Enfrentando assassinato em primeiro grau e acusações contínuas de abuso sexual com pena de morte pelo assassinato desmembrado da adolescente Celeste Rivas Hernandez no ano passado, a cantora de 21 anos (cujo nome verdadeiro é David Anthony Burke) sentou-se atrás de uma barreira de vidro na tarde de segunda-feira no tribunal da juíza do Tribunal Superior de Los Angeles, Theresa McGonigle.

“Acreditamos que as evidências reais mostrarão que David Burke não assassinou Celeste Rivas Hernandez”, disse a advogada de defesa Blair Berk ao juiz e aos presentes na segunda-feira, após entrar com os pedidos de seu cliente. “Gostaríamos que as evidências viessem à luz do dia”, acrescentou Berk, solicitando uma audiência probatória preliminar rápida o mais rápido possível.
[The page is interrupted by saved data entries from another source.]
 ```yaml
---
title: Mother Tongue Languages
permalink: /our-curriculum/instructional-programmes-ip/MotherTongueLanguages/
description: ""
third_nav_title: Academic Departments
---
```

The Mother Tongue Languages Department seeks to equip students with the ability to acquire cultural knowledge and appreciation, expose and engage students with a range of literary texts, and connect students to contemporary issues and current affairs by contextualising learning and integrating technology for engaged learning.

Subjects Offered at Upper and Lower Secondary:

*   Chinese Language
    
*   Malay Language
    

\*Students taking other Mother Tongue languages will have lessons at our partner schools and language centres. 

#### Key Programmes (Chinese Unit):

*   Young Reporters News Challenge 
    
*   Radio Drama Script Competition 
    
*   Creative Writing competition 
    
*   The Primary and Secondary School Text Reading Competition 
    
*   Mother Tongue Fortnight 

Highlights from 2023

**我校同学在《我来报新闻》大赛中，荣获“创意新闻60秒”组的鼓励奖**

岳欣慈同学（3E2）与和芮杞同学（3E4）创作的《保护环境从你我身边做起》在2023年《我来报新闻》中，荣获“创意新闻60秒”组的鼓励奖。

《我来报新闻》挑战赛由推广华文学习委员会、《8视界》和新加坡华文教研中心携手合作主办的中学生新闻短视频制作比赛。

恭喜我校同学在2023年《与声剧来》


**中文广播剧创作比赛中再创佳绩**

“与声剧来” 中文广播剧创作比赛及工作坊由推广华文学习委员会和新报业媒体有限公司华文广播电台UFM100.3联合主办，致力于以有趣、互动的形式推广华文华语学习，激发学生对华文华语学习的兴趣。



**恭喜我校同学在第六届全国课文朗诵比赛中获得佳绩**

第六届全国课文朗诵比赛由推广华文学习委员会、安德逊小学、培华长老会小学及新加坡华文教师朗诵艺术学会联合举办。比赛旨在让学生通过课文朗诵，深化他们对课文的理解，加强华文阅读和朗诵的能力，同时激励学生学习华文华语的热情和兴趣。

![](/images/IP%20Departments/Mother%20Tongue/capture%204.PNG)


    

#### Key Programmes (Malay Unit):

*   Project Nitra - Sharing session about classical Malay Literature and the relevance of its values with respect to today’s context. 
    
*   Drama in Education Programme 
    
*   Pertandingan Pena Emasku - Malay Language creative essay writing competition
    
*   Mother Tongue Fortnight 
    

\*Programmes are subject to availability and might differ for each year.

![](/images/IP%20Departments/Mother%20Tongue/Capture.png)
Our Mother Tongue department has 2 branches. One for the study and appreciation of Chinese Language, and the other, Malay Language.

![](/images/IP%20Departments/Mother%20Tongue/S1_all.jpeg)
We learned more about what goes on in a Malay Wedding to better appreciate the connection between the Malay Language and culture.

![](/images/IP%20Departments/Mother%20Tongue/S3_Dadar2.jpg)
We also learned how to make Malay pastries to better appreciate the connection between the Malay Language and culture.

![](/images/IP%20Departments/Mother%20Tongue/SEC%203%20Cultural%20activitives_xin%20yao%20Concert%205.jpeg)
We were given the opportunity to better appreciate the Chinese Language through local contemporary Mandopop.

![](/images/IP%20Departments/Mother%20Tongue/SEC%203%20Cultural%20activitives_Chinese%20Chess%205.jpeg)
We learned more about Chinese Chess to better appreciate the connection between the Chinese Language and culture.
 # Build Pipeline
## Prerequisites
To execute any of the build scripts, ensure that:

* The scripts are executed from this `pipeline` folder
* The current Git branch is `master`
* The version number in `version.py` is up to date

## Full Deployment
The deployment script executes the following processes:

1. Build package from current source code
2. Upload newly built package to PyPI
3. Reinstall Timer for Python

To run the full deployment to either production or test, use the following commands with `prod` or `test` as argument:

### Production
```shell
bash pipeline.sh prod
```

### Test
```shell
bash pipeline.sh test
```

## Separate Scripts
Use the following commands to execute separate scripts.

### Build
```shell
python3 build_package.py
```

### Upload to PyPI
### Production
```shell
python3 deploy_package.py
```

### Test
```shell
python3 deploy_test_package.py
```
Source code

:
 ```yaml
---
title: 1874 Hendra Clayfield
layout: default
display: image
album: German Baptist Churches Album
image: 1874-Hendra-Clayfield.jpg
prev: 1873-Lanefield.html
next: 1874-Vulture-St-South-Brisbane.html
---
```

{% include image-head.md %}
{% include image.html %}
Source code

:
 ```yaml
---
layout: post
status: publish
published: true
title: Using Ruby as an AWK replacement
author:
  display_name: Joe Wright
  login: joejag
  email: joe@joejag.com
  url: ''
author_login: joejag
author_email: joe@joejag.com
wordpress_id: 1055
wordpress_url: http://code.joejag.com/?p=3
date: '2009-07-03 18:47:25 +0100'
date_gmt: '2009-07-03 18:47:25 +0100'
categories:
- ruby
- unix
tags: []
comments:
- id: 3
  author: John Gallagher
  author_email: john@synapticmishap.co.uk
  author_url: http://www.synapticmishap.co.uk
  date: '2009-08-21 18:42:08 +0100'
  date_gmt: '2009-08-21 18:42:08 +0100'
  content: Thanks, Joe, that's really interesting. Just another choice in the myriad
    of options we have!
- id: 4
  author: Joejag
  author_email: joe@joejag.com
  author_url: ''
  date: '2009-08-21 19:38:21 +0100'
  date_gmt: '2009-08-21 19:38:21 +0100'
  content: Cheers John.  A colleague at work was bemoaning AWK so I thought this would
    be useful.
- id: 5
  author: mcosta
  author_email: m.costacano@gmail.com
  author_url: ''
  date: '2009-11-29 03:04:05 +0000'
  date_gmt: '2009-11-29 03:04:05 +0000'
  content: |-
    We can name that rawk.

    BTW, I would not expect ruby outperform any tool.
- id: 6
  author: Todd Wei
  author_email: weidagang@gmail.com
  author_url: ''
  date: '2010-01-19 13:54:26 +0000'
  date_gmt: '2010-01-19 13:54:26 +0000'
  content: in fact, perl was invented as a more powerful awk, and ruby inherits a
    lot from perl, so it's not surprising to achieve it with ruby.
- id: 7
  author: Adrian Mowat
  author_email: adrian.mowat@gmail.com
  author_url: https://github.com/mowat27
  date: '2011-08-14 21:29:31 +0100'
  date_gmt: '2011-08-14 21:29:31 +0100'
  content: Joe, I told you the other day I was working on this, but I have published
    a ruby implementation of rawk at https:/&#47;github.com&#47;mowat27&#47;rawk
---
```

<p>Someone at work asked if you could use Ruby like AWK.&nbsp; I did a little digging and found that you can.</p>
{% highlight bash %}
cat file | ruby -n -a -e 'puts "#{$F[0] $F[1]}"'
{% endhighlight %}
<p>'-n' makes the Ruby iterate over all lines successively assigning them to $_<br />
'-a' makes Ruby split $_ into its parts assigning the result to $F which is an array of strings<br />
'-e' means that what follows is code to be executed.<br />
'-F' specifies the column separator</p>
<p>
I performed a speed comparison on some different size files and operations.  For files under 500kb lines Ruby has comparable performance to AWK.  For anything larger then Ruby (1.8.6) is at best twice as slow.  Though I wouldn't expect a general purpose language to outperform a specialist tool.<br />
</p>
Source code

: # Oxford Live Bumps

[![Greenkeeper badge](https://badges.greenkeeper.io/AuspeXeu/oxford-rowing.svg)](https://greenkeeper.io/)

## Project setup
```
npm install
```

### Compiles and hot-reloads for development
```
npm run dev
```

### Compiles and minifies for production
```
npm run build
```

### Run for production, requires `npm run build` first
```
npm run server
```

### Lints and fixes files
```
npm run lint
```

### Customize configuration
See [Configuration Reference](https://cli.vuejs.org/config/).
Em resposta, a deputada promotora Beth Silverman disse que seu chefe Nathan Hochman e a promotoria ficariam “muito felizes em apresentar as evidências que coletamos contra Burke. Uma queixa formal de crime (leia aqui) contra D4vd foi apresentada ao mesmo tempo no LASC.

Os pais de Hernandez estavam sentados perto do Centro de Justiça Criminal Clara Shortridge Foltz durante o processo de acusação na segunda-feira.

  Foto de reserva de D4vd, também conhecido como David Anthony Burke, revelada antes do início de uma coletiva de imprensa no Hall of Justice em Los Angeles, em 20 de abril de 2026.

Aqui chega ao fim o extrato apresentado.